Mahendra Singh Dhoni's numbers and record for India as a finisher has been immaculate. From batting at No.3 to finishing games, Dhoni evolved himself into one of the game's prime finishers and perhaps overtook the great Michael Bevan as well for some. But, as time wore him down, the ability disappeared and his regress was for everyone to see over the last two years.
With Dhoni not playing a game after the 2019 World Cup and Hardik Pandya unavailable due to injury as well, India put their money on Manish Pandey and the Karnataka batsman is finally answering to the team management's call after being in and out of the side for a long while.
Generally a middle-order batsman for his state side and IPL as well, Pandey made his Team India debut in 2015 against Zimbabwe in Zimbabwe. Since then, he has gone on to play sporadically with the highlight of his career being the match-winning 104 not out against Australia in 2016 at the SCG.
The century was his announcement in the grand stage and perhaps the answer to India's middle-order woes but inconsistency from both him and the team management resulted in Pandey being overlooked on most occasions and benched on others. But, the absence of Dhoni and Hardik's along with India's new found formula of KL Rahul keeping, Pandey's chances have been more and he is finally beginning to make the most of it.
The 30-year-old is solid batter and not a smasher of the ball. Unlike a Dhoni in his early stages and Pandya often, Pandey will not be seen playing power strokes but more calculated shots with pure timing. Along with that, his ability to bat with the tail makes him an ideal option to finish games off in Hardik's absence.
In the last five games he has played, Pandey has seen his team through on four occasions including a crucial 50* against New Zealand on Friday at the Sky Stadium in Wellington. Much like Dhoni, he plays according to the situation and can bat with the tail, thus, making an ideal option to back when the game needs finishing off.
"I have no choice. I have to be good with it. I have to start preparing my mind as a no. 6 batsman because normally I bat up the order, no. 3 or no.4. Here with the competition up the top, you just have to wait for your chances," Pandey said at a press conference after India's win in Wellington.
"Today was the opportunity and I've been preparing myself as to how to bat at no. 6 and what kind of shots I can play, what kind of bowlers, and how many overs are left. It's not an easy position to bat at no. 6, where you know you are the last main batsman and you have to play with the bowlers if anything happens up the top. That's what happened today. I was pretty clear about my role.
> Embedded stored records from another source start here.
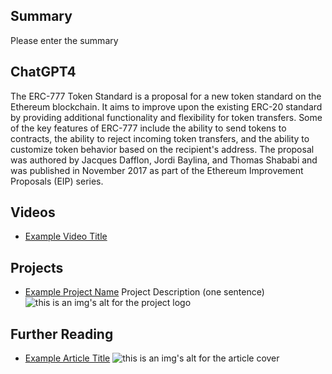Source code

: ## Summary

Please enter the summary

## ChatGPT4

The ERC-777 Token Standard is a proposal for a new token standard on the Ethereum blockchain. It aims to improve upon the existing ERC-20 standard by providing additional functionality and flexibility for token transfers. Some of the key features of ERC-777 include the ability to send tokens to contracts, the ability to reject incoming token transfers, and the ability to customize token behavior based on the recipient's address. The proposal was authored by Jacques Dafflon, Jordi Baylina, and Thomas Shababi and was published in November 2017 as part of the Ethereum Improvement Proposals (EIP) series.

## Videos

- [Example Video Title](https://www.youtube.com/watch?v=TDGq4aeevgY)

## Projects

- [Example Project Name](https://xxxx.xxx/xxxxx) Project Description (one sentence) ![this is an img's alt for the project logo](https://xxxx.xxx/project-logo.xxx)

## Further Reading

- [Example Article Title](https://xxxx.xxx/xxxxx) ![this is an img's alt for the article cover](https://xxxx.xxx/article-cover.xxx)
"I just have to play those two's, look to rotate the strike. I've been working on that and today I thought it came off really well. If you want to bat at six, then you have to be pre-ready. The game is already set for you at no. 6 and you just have to sometimes go and perform at the speed that the previous batsmen have set for you," Pandey said.
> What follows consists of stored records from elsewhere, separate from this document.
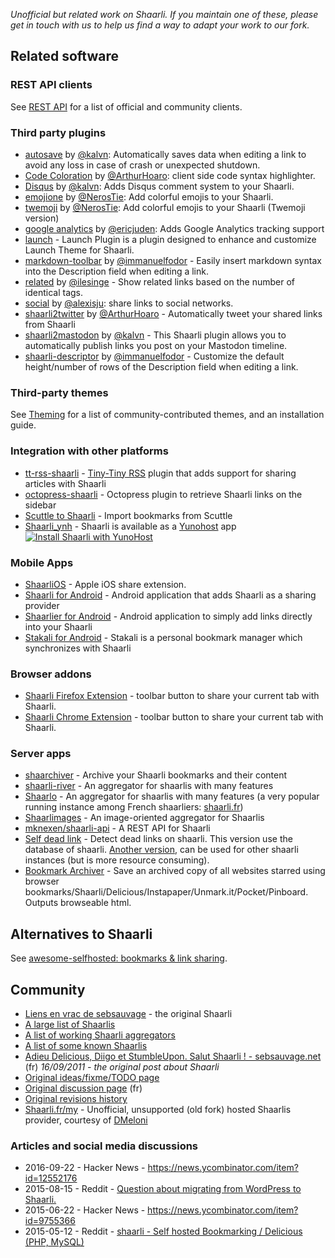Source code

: _Unofficial but related work on Shaarli. If you maintain one of these,
please get in touch with us to help us find a way to adapt your work to our fork._

## Related software


### REST API clients
See [REST API](REST-API) for a list of official and community clients.


### Third party plugins
- [autosave](https://github.com/kalvn/shaarli-plugin-autosave) by [@kalvn](https://github.com/kalvn): Automatically saves data when editing a link to avoid any loss in case of crash or unexpected shutdown.
- [Code Coloration](https://github.com/ArthurHoaro/code-coloration) by [@ArthurHoaro](https://github.com/ArthurHoaro): client side code syntax highlighter.
- [Disqus](https://github.com/kalvn/shaarli-plugin-disqus) by [@kalvn](https://github.com/kalvn): Adds Disqus comment system to your Shaarli.
- [emojione](https://github.com/NerosTie/emojione) by [@NerosTie](https://github.com/NerosTie): Add colorful emojis to your Shaarli.
- [twemoji](https://github.com/NerosTie/twemoji) by [@NerosTie](https://github.com/NerosTie): Add colorful emojis to your Shaarli (Twemoji version) 
- [google analytics](https://github.com/ericjuden/Shaarli-Google-Analytics-Plugin) by [@ericjuden](http://github.com/ericjuden): Adds Google Analytics tracking support
- [launch](https://github.com/ArthurHoaro/launch-plugin) - Launch Plugin is a plugin designed to enhance and customize Launch Theme for Shaarli.
- [markdown-toolbar](https://github.com/immanuelfodor/shaarli-markdown-toolbar) by [@immanuelfodor](https://github.com/immanuelfodor) - Easily insert markdown syntax into the Description field when editing a link.
- [related](https://github.com/ilesinge/shaarli-related) by [@ilesinge](https://github.com/ilesinge) - Show related links based on the number of identical tags.
- [social](https://github.com/alexisju/social) by [@alexisju](https://github.com/alexisju): share links to social networks.
- [shaarli2twitter](https://github.com/ArthurHoaro/shaarli2twitter) by [@ArthurHoaro](https://github.com/ArthurHoaro) - Automatically tweet your shared links from Shaarli
- [shaarli2mastodon](https://github.com/kalvn/shaarli2mastodon) by [@kalvn](https://github.com/kalvn) - This Shaarli plugin allows you to automatically publish links you post on your Mastodon timeline.
- [shaarli-descriptor](https://github.com/immanuelfodor/shaarli-descriptor) by [@immanuelfodor](https://github.com/immanuelfodor) - Customize the default height/number of rows of the Description field when editing a link.


### Third-party themes
See [Theming](Theming) for a list of community-contributed themes, and an installation guide.


### Integration with other platforms 
- [tt-rss-shaarli](https://github.com/jcsaaddupuy/tt-rss-shaarli) - [Tiny-Tiny RSS](http://tt-rss.org/) plugin that adds support for sharing articles with Shaarli
- [octopress-shaarli](https://github.com/ahmet2mir/octopress-shaarli) - Octopress plugin to retrieve Shaarli links on the sidebar
- [Scuttle to Shaarli](https://github.com/q2apro/scuttle-to-shaarli) - Import bookmarks from Scuttle
- [Shaarli_ynh](https://github.com/YunoHost-Apps/shaarli_ynh) - Shaarli is available as a [Yunohost](https://yunohost.org) app [![Install Shaarli with YunoHost](https://install-app.yunohost.org/install-with-yunohost.png)](https://install-app.yunohost.org/?app=shaarli)

### Mobile Apps
- [ShaarliOS](https://github.com/mro/ShaarliOS) - Apple iOS share extension.
- [Shaarli for Android](http://sebsauvage.net/links/?ZAyDzg) - Android application that adds Shaarli as a sharing provider
- [Shaarlier for Android](https://github.com/dimtion/Shaarlier) - Android application to simply add links directly into your Shaarli
- [Stakali for Android](https://stakali.toneiv.eu) - Stakali is a personal bookmark manager which synchronizes with Shaarli 

### Browser addons
- [Shaarli Firefox Extension](https://github.com/ikipatang/shaarli-web-extension) - toolbar button to share your current tab with Shaarli.
- [Shaarli Chrome Extension](https://github.com/octplane/Shiny-Shaarli) - toolbar button to share your current tab with Shaarli.

### Server apps
- [shaarchiver](https://github.com/nodiscc/shaarchiver) - Archive your Shaarli bookmarks and their content
- [shaarli-river](https://github.com/mknexen/shaarli-river) - An aggregator for shaarlis with many features 
- [Shaarlo](https://github.com/DMeloni/shaarlo) - An aggregator for shaarlis with many features (a very popular running instance among French shaarliers: [shaarli.fr](http://shaarli.fr/))
- [Shaarlimages](https://github.com/BoboTiG/shaarlimages) - An image-oriented aggregator for Shaarlis
- [mknexen/shaarli-api](https://github.com/mknexen/shaarli-api) - A REST API for Shaarli
- [Self dead link](https://framagit.org/qwertygc/shaarli-dev-code/blob/master/self-dead-link.php) - Detect dead links on shaarli. This version use the database of shaarli. [Another version](https://framagit.org/qwertygc/shaarli-dev-code/blob/master/dead-link.php), can be used for other shaarli instances (but is more resource consuming).
- [Bookmark Archiver](https://github.com/pirate/bookmark-archiver) - Save an archived copy of all websites starred using browser bookmarks/Shaarli/Delicious/Instapaper/Unmark.it/Pocket/Pinboard. Outputs browseable html. 

## Alternatives to Shaarli
See [awesome-selfhosted: bookmarks & link sharing](https://github.com/Kickball/awesome-selfhosted/#bookmarks--link-sharing).

## Community
- [Liens en vrac de sebsauvage](http://sebsauvage.net/links/) - the original Shaarli
- [A large list of Shaarlis](http://porneia.free.fr/pub/links/ou-est-shaarli.html)
- [A list of working Shaarli aggregators](https://raw.githubusercontent.com/Oros42/find_shaarlis/master/annuaires.json)
- [A list of some known Shaarlis](https://github.com/Oros42/shaarlis_list)
- [Adieu Delicious, Diigo et StumbleUpon. Salut Shaarli ! - sebsauvage.net](http://sebsauvage.net/rhaa/index.php?2011/09/16/09/29/58-adieu-delicious-diigo-et-stumbleupon-salut-shaarli-) (fr) _16/09/2011 - the original post about Shaarli_
- [Original ideas/fixme/TODO page](http://sebsauvage.net/wiki/doku.php?id=php:shaarli:ideas)
- [Original discussion page](http://sebsauvage.net/wiki/doku.php?id=php:shaarli:discussion) (fr)
- [Original revisions history](http://sebsauvage.net/wiki/doku.php?id=php:shaarli:history)
- [Shaarli.fr/my](https://www.shaarli.fr/my.php) - Unofficial, unsupported (old fork) hosted Shaarlis provider, courtesy of [DMeloni](https://github.com/DMeloni)

### Articles and social media discussions
- 2016-09-22 - Hacker News - https://news.ycombinator.com/item?id=12552176
- 2015-08-15 - Reddit - [Question about migrating from WordPress to Shaarli.](https://www.reddit.com/r/selfhosted/comments/3h3zwh/question_about_migrating_from_wordpress_to_shaarli/)
- 2015-06-22 - Hacker News - https://news.ycombinator.com/item?id=9755366
- 2015-05-12 - Reddit - [shaarli - Self hosted Bookmarking / Delicious (PHP, MySQL)](https://www.reddit.com/r/selfhosted/comments/35pkkc/shaarli_self_hosted_bookmarking_delicious_php/)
It's too early to put Pandey and Dhoni in the same bracket but since the veteran left, Pandey has accustomed well into the role at No.6. With India giving enough opportunities to Kedar Jadhav and Shivam Dube but neither taking it, Pandey's stability with the bat and ability to flourish with it later, makes him a perfect candidate to carry on Dhoni's legacy in the shortest format of the game at least with the World T20 in sight later in the year.
The right-hander averages 46.60 in 37 T20Is and hits them at a handy strike-rate of 126.54 as well. With the World T20 scheduled in Australia, where pitches will have the ball coming on to the bat, Pandey's technique of standing tall and playing on the rise will come handy for Virat Kohli's men down the order. In fact, he has also been not out in his last six T20I innings and has scores of 50*, 14*, 14*, 31*, 22*, 2*.
With the impending arrival of Hardik Pandya as well, Pandey could be India's No.5 with Hardik and Ravindra Jadeja to follow at No.6 and No.7 to provide India a solid and powerful finish towards the end if required. And, if India lose early wickets, his genuine batting ability and technique can always help him to look after himself and rebuild an innings.